-- EXERCISE REQUIREMENTS --
Every line with the string "Bezel" should be copied from the data.

■ ■ ■ ■ ■ ■ ■

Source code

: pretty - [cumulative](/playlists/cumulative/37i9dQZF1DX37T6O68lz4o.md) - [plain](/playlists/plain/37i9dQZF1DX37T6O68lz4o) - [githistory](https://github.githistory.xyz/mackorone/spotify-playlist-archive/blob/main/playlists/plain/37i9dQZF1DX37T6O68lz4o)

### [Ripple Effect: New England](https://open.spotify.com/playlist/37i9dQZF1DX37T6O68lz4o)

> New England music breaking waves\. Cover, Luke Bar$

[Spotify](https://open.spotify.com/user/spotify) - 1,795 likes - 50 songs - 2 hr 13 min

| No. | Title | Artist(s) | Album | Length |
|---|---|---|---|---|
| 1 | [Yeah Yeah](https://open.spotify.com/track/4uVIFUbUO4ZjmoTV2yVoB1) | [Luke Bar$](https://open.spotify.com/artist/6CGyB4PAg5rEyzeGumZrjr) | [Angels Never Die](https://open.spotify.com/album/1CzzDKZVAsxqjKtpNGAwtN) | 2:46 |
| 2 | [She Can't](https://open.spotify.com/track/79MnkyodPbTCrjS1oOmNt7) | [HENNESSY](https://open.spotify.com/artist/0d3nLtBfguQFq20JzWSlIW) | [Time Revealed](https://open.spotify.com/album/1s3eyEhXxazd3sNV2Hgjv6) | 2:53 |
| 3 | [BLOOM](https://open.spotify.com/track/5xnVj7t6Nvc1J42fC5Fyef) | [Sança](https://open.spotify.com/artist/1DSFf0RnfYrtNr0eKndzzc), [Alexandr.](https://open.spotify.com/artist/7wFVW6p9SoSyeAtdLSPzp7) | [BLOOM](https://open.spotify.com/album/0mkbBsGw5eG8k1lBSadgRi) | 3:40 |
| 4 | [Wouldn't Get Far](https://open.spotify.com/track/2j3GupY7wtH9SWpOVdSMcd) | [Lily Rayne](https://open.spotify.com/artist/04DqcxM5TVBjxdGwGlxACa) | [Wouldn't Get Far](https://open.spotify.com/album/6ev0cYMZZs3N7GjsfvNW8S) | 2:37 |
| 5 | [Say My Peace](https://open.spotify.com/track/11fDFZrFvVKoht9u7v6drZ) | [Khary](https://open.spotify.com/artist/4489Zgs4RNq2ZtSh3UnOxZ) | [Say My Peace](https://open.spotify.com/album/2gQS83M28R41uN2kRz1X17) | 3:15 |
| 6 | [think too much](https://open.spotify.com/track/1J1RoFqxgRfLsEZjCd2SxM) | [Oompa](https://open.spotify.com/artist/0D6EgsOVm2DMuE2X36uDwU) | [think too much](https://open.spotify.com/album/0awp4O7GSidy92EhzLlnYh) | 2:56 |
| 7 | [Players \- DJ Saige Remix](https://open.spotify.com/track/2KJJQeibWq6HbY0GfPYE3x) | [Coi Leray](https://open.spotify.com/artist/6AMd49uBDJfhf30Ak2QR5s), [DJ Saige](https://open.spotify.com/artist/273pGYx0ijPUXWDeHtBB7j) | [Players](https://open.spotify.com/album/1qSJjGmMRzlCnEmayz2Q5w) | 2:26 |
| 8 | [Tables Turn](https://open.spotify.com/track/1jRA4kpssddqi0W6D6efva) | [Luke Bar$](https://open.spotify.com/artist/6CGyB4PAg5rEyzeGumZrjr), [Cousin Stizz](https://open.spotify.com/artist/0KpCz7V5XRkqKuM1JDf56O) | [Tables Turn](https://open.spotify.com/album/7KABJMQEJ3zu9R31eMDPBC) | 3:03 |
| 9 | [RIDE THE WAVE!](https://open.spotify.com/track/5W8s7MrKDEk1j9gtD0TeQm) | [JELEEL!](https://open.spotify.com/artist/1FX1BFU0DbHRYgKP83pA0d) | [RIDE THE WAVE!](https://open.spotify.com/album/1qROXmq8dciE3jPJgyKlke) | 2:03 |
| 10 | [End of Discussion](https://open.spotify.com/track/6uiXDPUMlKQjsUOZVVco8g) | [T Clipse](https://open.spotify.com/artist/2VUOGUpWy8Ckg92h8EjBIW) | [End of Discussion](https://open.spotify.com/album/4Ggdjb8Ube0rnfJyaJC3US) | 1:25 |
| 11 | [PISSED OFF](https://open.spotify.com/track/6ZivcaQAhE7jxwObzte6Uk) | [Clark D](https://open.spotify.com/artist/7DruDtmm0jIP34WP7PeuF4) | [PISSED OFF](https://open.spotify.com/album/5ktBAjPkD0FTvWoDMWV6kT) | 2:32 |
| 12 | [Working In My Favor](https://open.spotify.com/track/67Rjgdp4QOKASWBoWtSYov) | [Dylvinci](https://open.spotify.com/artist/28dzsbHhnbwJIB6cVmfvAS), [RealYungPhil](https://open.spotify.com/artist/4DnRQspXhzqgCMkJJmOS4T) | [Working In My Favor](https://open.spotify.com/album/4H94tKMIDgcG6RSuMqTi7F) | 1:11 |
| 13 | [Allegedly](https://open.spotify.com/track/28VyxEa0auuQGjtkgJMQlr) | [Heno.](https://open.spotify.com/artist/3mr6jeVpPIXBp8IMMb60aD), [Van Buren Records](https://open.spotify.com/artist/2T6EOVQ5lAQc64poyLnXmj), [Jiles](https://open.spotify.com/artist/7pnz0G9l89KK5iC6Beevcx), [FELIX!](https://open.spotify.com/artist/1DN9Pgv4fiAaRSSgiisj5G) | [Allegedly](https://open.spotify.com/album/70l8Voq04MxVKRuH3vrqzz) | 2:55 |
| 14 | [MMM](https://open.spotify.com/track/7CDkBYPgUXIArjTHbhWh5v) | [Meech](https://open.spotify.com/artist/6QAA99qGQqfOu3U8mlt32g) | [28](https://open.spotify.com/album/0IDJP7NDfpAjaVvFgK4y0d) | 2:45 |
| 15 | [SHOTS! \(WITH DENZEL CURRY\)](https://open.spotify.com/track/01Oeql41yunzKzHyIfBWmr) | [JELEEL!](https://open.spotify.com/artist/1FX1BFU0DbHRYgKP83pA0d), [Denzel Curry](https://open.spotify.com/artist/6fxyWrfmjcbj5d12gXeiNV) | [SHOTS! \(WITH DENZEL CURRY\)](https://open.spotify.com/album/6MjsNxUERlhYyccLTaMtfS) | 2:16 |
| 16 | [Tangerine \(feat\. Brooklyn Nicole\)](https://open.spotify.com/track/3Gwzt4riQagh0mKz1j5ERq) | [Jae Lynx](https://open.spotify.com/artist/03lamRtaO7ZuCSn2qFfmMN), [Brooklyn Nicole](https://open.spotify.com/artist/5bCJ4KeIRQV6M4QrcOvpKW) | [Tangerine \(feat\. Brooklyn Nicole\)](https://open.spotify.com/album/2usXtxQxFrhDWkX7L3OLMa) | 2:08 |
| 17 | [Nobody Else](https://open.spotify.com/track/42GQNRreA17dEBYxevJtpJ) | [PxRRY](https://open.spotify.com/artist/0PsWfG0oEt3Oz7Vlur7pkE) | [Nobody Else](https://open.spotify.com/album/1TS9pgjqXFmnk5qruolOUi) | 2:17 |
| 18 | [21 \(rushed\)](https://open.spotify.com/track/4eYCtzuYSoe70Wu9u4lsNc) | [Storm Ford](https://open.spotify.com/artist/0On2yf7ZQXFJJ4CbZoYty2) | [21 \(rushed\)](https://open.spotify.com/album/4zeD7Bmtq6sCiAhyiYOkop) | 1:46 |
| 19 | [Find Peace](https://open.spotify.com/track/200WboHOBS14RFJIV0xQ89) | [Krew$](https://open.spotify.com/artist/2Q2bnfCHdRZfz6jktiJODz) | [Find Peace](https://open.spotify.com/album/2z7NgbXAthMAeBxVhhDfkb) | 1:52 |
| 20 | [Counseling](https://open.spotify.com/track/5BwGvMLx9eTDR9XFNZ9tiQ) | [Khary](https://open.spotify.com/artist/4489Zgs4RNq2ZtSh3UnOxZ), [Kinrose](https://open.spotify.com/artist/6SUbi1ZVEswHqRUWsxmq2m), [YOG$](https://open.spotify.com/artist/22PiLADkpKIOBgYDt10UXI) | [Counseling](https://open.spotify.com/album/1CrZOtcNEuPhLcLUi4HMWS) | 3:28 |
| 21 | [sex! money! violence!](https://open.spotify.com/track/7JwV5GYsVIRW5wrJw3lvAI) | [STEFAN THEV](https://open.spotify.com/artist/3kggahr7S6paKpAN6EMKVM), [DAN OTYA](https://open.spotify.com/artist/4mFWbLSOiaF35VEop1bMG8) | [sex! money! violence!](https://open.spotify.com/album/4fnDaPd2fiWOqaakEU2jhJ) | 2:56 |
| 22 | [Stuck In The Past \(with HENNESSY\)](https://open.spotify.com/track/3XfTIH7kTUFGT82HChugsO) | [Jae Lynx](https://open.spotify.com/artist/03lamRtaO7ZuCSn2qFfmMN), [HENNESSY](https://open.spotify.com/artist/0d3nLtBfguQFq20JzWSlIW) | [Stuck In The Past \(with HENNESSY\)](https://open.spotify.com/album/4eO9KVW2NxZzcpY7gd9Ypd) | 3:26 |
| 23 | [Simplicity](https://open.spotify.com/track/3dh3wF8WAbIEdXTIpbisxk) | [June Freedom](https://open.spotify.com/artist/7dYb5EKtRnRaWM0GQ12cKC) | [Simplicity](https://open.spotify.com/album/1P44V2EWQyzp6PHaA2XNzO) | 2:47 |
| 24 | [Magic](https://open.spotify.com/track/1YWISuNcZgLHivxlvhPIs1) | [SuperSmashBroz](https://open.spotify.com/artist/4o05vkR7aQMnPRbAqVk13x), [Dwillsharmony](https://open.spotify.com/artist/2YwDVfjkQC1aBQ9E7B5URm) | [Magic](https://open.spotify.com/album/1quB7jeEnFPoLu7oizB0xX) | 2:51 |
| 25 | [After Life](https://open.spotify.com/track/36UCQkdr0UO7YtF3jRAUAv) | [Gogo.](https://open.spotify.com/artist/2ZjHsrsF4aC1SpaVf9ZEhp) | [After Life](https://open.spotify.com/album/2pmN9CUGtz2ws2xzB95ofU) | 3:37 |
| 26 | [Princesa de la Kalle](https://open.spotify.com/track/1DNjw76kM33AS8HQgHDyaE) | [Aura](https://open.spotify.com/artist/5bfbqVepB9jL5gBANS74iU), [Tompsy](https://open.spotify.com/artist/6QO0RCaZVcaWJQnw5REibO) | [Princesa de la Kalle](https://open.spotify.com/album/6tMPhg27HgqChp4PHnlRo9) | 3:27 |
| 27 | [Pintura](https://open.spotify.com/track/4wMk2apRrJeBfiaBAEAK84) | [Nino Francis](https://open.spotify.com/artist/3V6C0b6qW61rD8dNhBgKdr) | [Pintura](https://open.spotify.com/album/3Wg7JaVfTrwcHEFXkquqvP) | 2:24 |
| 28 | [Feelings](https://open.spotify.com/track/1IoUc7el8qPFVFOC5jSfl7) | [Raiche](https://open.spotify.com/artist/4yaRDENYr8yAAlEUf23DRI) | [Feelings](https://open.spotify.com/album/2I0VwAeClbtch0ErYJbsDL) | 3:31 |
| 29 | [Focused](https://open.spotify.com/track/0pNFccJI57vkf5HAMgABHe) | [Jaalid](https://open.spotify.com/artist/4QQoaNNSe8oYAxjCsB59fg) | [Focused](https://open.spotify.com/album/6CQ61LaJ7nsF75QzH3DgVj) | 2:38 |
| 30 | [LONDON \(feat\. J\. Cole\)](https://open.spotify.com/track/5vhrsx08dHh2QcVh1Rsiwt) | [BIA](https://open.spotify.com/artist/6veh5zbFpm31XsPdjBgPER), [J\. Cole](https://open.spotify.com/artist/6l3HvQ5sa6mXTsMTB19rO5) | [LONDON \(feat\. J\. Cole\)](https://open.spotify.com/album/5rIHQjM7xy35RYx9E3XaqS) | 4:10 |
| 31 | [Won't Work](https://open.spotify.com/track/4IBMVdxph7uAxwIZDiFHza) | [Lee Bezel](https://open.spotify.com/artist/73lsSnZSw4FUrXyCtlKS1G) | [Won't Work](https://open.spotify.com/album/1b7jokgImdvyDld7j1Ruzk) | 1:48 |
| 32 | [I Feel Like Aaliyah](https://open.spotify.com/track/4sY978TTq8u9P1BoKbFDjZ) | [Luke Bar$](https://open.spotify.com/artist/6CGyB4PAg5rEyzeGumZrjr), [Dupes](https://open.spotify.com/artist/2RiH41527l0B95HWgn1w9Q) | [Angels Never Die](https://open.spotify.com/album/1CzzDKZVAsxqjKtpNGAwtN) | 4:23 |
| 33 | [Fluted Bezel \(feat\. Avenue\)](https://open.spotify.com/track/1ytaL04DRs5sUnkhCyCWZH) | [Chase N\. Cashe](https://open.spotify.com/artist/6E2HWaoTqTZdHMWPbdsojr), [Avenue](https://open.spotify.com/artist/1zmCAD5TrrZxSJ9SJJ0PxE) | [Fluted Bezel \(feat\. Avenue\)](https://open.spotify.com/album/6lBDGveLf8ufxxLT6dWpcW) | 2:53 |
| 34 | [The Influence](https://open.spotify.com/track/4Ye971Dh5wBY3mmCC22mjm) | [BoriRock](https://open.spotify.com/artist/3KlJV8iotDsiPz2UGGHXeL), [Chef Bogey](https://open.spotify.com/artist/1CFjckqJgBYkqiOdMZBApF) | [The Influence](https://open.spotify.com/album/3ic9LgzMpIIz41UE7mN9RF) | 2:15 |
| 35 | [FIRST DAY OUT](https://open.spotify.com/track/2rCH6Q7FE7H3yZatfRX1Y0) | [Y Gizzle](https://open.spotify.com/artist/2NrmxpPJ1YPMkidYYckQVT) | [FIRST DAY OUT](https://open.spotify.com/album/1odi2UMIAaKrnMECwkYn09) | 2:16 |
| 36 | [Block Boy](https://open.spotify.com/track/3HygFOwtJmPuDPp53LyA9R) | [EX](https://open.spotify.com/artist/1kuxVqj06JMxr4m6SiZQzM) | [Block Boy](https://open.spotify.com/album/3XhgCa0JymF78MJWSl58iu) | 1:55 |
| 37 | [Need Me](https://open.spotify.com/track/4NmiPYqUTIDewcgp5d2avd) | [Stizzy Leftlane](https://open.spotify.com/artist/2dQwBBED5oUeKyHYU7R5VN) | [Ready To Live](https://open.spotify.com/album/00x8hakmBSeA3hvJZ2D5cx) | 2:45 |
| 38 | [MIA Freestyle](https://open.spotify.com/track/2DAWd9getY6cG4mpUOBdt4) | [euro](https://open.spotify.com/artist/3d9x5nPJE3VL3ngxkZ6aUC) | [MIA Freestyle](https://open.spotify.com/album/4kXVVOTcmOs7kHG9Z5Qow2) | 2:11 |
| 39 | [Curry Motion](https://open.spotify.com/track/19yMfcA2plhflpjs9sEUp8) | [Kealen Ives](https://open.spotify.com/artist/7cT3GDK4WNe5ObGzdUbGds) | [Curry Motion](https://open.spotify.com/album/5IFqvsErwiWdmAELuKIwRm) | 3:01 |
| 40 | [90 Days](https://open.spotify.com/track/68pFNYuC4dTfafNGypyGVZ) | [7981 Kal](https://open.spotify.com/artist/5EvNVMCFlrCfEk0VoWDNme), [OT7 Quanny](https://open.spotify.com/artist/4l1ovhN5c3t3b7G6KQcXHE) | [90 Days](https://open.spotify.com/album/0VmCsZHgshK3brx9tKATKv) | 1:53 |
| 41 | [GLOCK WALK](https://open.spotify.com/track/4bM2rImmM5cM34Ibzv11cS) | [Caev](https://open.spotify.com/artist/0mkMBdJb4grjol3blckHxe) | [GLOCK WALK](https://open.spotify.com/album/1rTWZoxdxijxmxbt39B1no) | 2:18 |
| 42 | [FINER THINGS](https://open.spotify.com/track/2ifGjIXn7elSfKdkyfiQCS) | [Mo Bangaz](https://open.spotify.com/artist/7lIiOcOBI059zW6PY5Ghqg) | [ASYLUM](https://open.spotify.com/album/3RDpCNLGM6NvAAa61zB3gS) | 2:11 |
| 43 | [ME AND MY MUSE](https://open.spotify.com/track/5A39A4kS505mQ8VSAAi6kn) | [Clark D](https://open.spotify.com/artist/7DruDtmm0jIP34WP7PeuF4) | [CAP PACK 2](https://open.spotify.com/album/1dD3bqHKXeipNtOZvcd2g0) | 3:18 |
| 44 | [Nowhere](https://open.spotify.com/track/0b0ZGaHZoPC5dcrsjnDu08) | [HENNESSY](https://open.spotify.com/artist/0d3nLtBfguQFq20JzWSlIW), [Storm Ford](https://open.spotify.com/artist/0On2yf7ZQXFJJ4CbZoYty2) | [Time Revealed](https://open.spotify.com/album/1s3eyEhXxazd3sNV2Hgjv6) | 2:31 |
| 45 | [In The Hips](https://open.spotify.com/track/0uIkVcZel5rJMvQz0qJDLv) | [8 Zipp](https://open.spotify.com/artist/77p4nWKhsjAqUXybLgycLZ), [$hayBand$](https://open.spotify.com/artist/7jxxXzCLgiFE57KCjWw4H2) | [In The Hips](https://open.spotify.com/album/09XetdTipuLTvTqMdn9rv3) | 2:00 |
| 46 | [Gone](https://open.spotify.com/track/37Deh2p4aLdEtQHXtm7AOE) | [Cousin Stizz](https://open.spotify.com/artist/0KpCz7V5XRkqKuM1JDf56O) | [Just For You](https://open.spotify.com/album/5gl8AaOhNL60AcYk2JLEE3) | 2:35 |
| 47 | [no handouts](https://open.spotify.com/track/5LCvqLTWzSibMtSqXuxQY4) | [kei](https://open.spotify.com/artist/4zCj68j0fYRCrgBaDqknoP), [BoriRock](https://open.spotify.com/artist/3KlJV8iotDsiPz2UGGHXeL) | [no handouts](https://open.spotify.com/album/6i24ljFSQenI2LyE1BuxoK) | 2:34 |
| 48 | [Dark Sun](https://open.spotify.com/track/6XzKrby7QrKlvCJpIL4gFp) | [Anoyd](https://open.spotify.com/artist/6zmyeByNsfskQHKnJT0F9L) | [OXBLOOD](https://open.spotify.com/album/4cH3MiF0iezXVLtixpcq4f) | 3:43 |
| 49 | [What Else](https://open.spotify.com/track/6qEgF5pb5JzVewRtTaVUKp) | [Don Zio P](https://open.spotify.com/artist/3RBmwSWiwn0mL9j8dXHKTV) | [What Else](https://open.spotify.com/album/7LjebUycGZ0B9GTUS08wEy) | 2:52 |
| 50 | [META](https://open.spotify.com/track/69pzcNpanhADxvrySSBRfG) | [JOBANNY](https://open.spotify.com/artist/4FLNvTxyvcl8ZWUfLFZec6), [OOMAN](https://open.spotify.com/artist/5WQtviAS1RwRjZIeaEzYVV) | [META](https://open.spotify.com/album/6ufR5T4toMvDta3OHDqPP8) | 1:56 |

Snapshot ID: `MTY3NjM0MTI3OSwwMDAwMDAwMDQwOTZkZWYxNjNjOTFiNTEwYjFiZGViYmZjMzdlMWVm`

■ ■ ■ ■ ■ ■ ■

-- RESULT OF THIS EXERCISE --
| 31 | [Won't Work](https://open.spotify.com/track/4IBMVdxph7uAxwIZDiFHza) | [Lee Bezel](https://open.spotify.com/artist/73lsSnZSw4FUrXyCtlKS1G) | [Won't Work](https://open.spotify.com/album/1b7jokgImdvyDld7j1Ruzk) | 1:48 |
| 33 | [Fluted Bezel \(feat\. Avenue\)](https://open.spotify.com/track/1ytaL04DRs5sUnkhCyCWZH) | [Chase N\. Cashe](https://open.spotify.com/artist/6E2HWaoTqTZdHMWPbdsojr), [Avenue](https://open.spotify.com/artist/1zmCAD5TrrZxSJ9SJJ0PxE) | [Fluted Bezel \(feat\. Avenue\)](https://open.spotify.com/album/6lBDGveLf8ufxxLT6dWpcW) | 2:53 |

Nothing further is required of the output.